What sorts of things influence your song lyrics? Are there any subjects you purposefully try to stay away from, if so why?
BEN: I personally try and stay away from writing political lyrics, it’s not who I am and I’d just write a failing essay. I would write a lot about girls growing up until my roommates told me not to write anymore love songs. What else is there to write about?  I guess I started writing about life experiences and trying to slip in odd inside jokes that perhaps only I would ever know about. For a couple of years I battled depression and drug abuse and that seems to be a common thread throughout most of my songs. I try and write about what I’m feeling, about a certain moment that stood out to me. Often I find I don't write lyrics to songs but as I sing, they form and then I know what the song is about. It’s not for some time that it’s put on paper.
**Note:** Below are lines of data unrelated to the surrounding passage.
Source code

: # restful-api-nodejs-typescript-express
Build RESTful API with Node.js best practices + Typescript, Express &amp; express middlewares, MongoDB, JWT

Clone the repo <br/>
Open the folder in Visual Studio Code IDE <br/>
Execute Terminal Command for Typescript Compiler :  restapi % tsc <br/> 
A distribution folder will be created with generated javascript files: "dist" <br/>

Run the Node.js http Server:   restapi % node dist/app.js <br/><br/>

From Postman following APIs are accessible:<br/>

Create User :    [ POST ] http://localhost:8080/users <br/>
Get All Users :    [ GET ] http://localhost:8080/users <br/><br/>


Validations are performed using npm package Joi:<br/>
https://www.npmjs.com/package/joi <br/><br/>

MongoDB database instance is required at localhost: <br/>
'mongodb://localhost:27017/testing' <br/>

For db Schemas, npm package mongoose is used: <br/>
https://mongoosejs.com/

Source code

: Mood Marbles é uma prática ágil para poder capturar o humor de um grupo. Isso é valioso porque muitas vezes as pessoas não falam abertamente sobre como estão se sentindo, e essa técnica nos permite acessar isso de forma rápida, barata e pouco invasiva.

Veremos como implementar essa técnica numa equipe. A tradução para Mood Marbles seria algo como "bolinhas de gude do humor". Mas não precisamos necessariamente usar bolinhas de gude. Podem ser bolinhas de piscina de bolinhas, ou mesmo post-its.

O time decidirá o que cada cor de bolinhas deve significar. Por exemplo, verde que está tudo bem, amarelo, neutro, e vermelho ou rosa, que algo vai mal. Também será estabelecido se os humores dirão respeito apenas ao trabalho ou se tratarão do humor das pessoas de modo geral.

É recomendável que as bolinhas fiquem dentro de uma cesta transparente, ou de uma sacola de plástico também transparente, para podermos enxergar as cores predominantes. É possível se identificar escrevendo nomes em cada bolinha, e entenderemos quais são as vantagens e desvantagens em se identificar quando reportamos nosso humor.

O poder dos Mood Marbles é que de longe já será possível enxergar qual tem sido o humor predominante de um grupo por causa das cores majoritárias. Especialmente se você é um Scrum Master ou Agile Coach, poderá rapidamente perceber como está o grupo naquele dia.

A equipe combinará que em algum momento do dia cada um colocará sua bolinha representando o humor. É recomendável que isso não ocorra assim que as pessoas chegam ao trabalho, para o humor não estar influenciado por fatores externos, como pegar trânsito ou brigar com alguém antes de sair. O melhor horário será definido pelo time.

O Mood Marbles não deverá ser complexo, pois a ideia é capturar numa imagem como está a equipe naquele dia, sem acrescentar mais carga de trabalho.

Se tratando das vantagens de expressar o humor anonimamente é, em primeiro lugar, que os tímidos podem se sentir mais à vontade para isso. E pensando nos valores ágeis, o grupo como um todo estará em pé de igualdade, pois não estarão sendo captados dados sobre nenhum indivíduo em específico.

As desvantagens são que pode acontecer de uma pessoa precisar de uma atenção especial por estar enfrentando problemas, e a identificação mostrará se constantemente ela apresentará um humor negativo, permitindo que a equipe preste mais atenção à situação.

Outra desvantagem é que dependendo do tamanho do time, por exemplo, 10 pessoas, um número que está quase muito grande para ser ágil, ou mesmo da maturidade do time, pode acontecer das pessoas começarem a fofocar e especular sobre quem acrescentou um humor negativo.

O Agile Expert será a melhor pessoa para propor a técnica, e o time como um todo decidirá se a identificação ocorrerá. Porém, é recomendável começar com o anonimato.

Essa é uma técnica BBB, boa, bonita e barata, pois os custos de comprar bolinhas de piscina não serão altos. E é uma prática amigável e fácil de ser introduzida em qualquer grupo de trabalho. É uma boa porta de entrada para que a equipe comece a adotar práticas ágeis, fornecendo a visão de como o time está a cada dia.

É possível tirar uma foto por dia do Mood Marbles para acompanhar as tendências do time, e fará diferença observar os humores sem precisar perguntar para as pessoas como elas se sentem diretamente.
Your new album, See You Next Spring, came out in the latter part of 2014, was mastered by Mathew Melton (of Warm Soda fame) at his Fuzz City studios. How did you hook up with him?   
BEN: We played a festival in Calgary called Sled Island a few years ago. Warm Soda was one of the bands I was really excited to see but the festival got flooded out and cancelled. A lot of bands headed to Edmonton to play a dryer city. Warm Soda was one of the bands that was on the Edmonton bill but they didn't make it. I was really into the sound they had captured and emailed them asking who they recorded with and who masters their stuff.  Matthew got back to me right away and said he did it and could help me out. We got him to do the Close My Eyes 7 inch that we put out on Crude City Records. I was very happy working with him so we got him to master the See You Next Spring LP right away. I’d highly recommend him and look forward to working with him again soon.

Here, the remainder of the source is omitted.